Towards the fag end of the film, Kuttimama (Sreenivasan) makes a gala appearance before a sinister looking Tamil landlord, whom it seems has had quite an impressive record of bumping people off his hit list. Kuttimama demands that the land documents that the man had unlawfully seized from his dear friend’s kids be returned without further delay, and the man guffaws.
A few henchmen lurch towards Kuttimama with a clear intention to hurl him into outer space, but not before they get a taste of the man’s..err..iron fists. Grabbing a log from god alone knows where, he smashes the burly ruffians in no time, before pointing a revolver and stating once and for all that he truly means business.
This is the point where you don’t have a clue as to what you should really do – laugh your lungs out or burst into tears, because there is absolutely no way in which you could gauge what has been truly meant. In fact, VM Vinu’s ‘Kuttimama’ is a film that appears contradictory all throughout, not merely on account of the complexities that render its protagonist unfathomable, but also because of the irrationality that plagues its script.
Coming back to the story, Kuttimama has had a glorious service stint in the army, and spends his days after retirement reliving those grandiose days through inflated accounts of his heroism that friends, relatives and neighbours have had more than a dosage of. His tale of having shot twenty soldiers from across the border during the Kargil war too, does not have takers any more.
The former half of the film follows Kuttimama around, and on his arrival crowds disperse in haste, not capable of lending an ear any more to his prolific stories. A new tenant for instance (Santhosh Keezhattoor) flees for his life when Kuttimama corners him with his tales from the war front, and decides to shift base somewhere else, far away from the former soldier’s enthusiastic reach.
There is hardly anything worth some laughter anywhere around, and you wait for the conflicts if any, to make their appearance. They finally do in the form of a woman – Anjali (Meera Vasudev) – whom Kuttimama had married long back, and soon divorced, for reasons unknown. Anjali reveals that the man was a bundle of confusions and that her attempts to swerve him back on track never really worked out, eventually leading to their separation.
There is also another thread that talks of how Kuttimama, who was a self-confessed Jayan fan, ran into the charming actor once. They reportedly clicked a pic together, and Jayan had even offered him a role in his next film. But then, ‘Kolilakkam’ happened and the much loved hero met with an unfortunate end, sending Kuttimama’s film dreams too spiralling down the hill.
A parallel flashback that has Dhyan Sreenivasan and Durga Krishna playing the younger Kuttimama and Anjali runs along, revealing bits and pieces of the man that Kuttimama actually was. Even the best of actors need better material and ‘Kuttimama’ runs seriously deficient in it.

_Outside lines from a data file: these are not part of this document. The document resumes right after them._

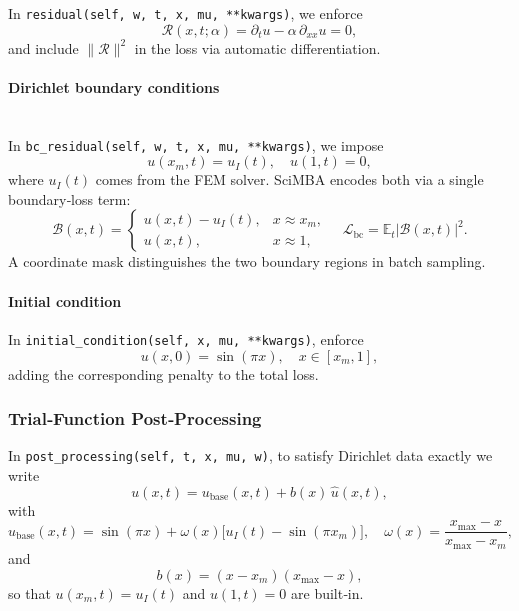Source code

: \documentclass[12pt]{article}
\begin{document}
In \texttt{residual(self, w, t, x, mu, **kwargs)}, we enforce
\begin{equation}
  \mathcal{R}(x,t;\alpha)
  = \partial_t u - \alpha\,\partial_{xx}u = 0,
\end{equation}
and include \(\|\mathcal{R}\|^2\) in the loss via automatic differentiation.

\paragraph{Dirichlet boundary conditions}\mbox{}\\
In \texttt{bc\_residual(self, w, t, x, mu, **kwargs)}, we impose
\begin{equation}
  u(x_m,t)=u_I(t),\quad
  u(1,t)=0,
\end{equation}
where \(u_I(t)\) comes from the FEM solver.  SciMBA encodes both via a single boundary‐loss term:
\begin{equation}
  \mathcal{B}(x,t) = 
  \begin{cases}
    u(x,t)-u_I(t), & x\approx x_m,\\
    u(x,t),       & x\approx 1,
  \end{cases}
  \quad
  \mathcal{L}_{\mathrm{bc}}=\mathbb{E}_t\bigl|\mathcal{B}(x,t)\bigr|^2.
\end{equation}
A coordinate mask distinguishes the two boundary regions in batch sampling.

\paragraph{Initial condition}\textbf{}
In \texttt{initial\_condition(self, x, mu, **kwargs)}, enforce
\begin{equation}
  u(x,0)=\sin(\pi x),\quad x\in[x_m,1],
\end{equation}
adding the corresponding penalty to the total loss.

\subsubsection{Trial‐Function Post‐Processing}

In \texttt{post\_processing(self, t, x, mu, w)}, to satisfy Dirichlet data exactly we write
\begin{equation}
  u(x,t) = u_{\mathrm{base}}(x,t) + b(x)\,\widehat u(x,t),
\end{equation}
with
\begin{equation}
  u_{\mathrm{base}}(x,t)
    = \sin(\pi x)
      + \omega(x)\bigl[u_I(t)-\sin(\pi x_m)\bigr],
  \quad
  \omega(x)=\frac{x_{\max}-x}{x_{\max}-x_m},
\end{equation}
and
\begin{equation}
  b(x)=(x-x_m)(x_{\max}-x),
\end{equation}
so that \(u(x_m,t)=u_I(t)\) and \(u(1,t)=0\) are built‐in.
\end{document}
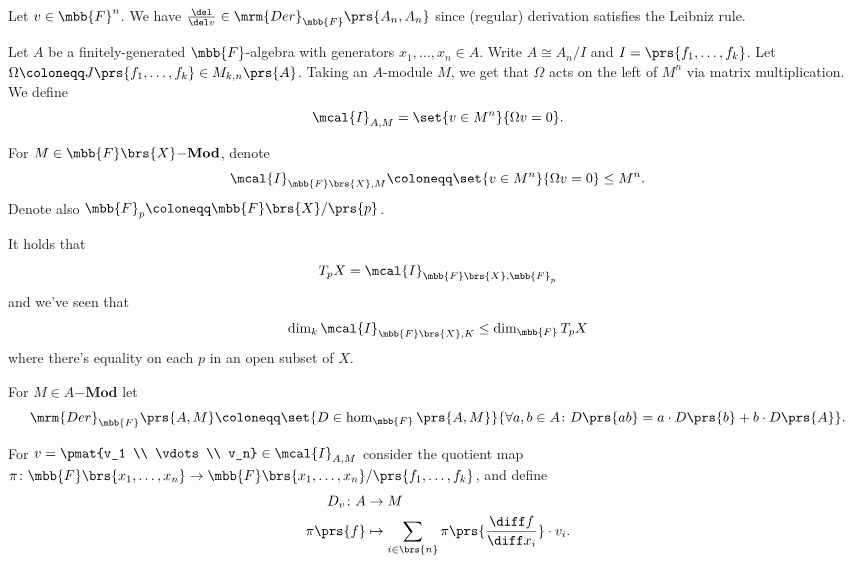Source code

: \documentclass[10pt,a4paper,twoside,openany,hidelinks]{book}
\begin{document}
\begin{example}
Let $v \in \mbb{F}^n$. We have $\frac{\del}{\del v} \in \mrm{Der}_{\mbb{F}}\prs{A_n, A_n}$ since (regular) derivation satisfies the Leibniz rule.
\end{example}

\begin{definition}
Let $A$ be a finitely-generated $\mbb{F}$-algebra with generators $x_1, \ldots, x_n \in A$. Write $A \cong A_n / I$ and $I = \prs{f_1, \ldots, f_k}$.
Let $\Omega \coloneqq J\prs{f_1, \ldots, f_k} \in M_{k,n}\prs{A}$.
Taking an $A$-module $M$, we get that
$\Omega$ acts on the left of $M^n$ via matrix multiplication.
We define
\[\mcal{I}_{A,M} = \set{v \in M^n}{\Omega v = 0} \text{.}\]
\end{definition}


\begin{notation}
For $M \in \mbb{F}\brs{X}\mathbf{-Mod}$, denote
\begin{align*}
\mcal{I}_{\mbb{F}\brs{X}, M} \coloneqq \set{v \in M^n}{\Omega v = 0} \leq M^n \text{.}
\end{align*}
Denote also $\mbb{F}_p \coloneqq \mbb{F}\brs{X} / \prs{p}$.
\end{notation}

\begin{remark}
It holds that
\[T_p X = \mcal{I}_{\mbb{F}\brs{X}, \mbb{F}_p}\]
and we've seen that
\[\dim_k \mcal{I}_{\mbb{F}\brs{X}, K} \leq \dim_{\mbb{F}} T_p X\]
where there's equality on each $p$ in an open subset of $X$.
\end{remark}

\begin{definition}
For $M \in A\mathbf{-Mod}$ let
\begin{align*}
\mrm{Der}_{\mbb{F}}\prs{A,M} \coloneqq \set{D \in \hom_{\mbb{F}}\prs{A,M}}{
\forall a,b \in A \colon D\prs{ab} = a \cdot D\prs{b} + b \cdot D\prs{A}
} \text{.}
\end{align*}
\end{definition}

\begin{definition}
For $v = \pmat{v_1 \\ \vdots \\ v_n} \in \mcal{I}_{A,M}$ consider the quotient map $\pi \colon \mbb{F}\brs{x_1, \ldots, x_n} \to \mbb{F}\brs{x_1, \ldots, x_n}/\prs{f_1, \ldots, f_k}$, and define
\begin{align*}
D_v \colon A &\to M \\
\pi\prs{f} &\mapsto \sum_{i \in \brs{n}}\pi\prs{\frac{\diff f}{\diff x_i}} \cdot v_i \text{.}
\end{align*}
\end{definition}
\end{document}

Sreenivasan looks visibly discomfited, and Dhyan appears to have put on some unbelievable weight. The women are way better, be it Meera Vasudev or Durga Krishna, though at the end of it all, performances hardly matter in this film. And yet, a brief, but memorable feat by the young actor Indy Pallassery stands out, and here is one promising fellow whom we should be on the lookout for.
Despite all the mishaps and triumphs that mark Kuttimama’s life, this film is hardly any reason for celebration. V M Vinu’s ‘Kuttimama’ gradually and strenuously builds a hero; and by the final scene that we had talked about at the beginning of the review, the crafting, as mundane as it appears, is complete.